- _EXERCISE GOAL_: Find every line in the records that holds the string "left". Copy each one.

Saved data entries:
════════════════
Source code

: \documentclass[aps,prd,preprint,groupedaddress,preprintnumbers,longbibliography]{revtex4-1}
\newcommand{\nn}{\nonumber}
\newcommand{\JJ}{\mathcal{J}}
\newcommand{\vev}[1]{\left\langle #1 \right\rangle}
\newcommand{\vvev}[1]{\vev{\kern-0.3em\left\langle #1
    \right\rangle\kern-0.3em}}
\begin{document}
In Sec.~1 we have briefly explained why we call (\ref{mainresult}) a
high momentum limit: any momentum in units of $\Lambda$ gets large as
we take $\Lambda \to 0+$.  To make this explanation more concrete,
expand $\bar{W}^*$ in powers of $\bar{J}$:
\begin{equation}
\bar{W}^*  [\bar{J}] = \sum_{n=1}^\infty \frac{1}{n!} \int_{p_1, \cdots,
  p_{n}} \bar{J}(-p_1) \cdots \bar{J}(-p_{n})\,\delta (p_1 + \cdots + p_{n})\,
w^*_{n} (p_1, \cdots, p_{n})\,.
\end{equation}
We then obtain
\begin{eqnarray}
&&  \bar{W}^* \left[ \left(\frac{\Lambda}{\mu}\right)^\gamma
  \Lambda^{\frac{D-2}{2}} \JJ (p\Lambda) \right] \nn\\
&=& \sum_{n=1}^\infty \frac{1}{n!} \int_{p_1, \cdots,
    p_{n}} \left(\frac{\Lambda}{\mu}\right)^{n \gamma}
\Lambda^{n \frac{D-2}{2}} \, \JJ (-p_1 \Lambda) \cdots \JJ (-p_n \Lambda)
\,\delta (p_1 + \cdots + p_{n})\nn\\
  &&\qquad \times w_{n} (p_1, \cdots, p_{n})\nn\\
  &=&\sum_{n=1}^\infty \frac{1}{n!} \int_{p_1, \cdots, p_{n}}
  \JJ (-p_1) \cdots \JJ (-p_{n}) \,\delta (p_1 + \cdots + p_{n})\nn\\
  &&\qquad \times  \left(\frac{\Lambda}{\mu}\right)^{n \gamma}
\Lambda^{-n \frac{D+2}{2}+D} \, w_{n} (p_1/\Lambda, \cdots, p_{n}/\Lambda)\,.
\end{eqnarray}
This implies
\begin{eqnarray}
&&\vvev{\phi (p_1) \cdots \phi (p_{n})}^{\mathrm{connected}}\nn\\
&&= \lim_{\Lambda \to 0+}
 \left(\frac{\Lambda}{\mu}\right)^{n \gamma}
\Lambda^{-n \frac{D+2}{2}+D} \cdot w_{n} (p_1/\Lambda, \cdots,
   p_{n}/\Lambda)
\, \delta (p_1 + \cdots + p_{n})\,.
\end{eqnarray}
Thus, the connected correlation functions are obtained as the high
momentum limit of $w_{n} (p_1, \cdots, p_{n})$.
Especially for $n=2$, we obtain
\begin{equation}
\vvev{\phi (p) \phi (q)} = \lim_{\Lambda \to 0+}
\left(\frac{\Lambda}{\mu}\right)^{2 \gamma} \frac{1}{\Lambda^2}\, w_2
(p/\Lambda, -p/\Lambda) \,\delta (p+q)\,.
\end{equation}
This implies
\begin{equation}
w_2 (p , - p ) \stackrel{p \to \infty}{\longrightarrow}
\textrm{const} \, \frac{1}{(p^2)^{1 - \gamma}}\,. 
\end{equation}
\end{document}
════════════════
- _RESPONSE TO THIS EXERCISE_:
\newcommand{\vev}[1]{\left\langle #1 \right\rangle}
\newcommand{\vvev}[1]{\vev{\kern-0.3em\left\langle #1
&&  \bar{W}^* \left[ \left(\frac{\Lambda}{\mu}\right)^\gamma
    p_{n}} \left(\frac{\Lambda}{\mu}\right)^{n \gamma}
  &&\qquad \times  \left(\frac{\Lambda}{\mu}\right)^{n \gamma}
 \left(\frac{\Lambda}{\mu}\right)^{n \gamma}
\left(\frac{\Lambda}{\mu}\right)^{2 \gamma} \frac{1}{\Lambda^2}\, w_2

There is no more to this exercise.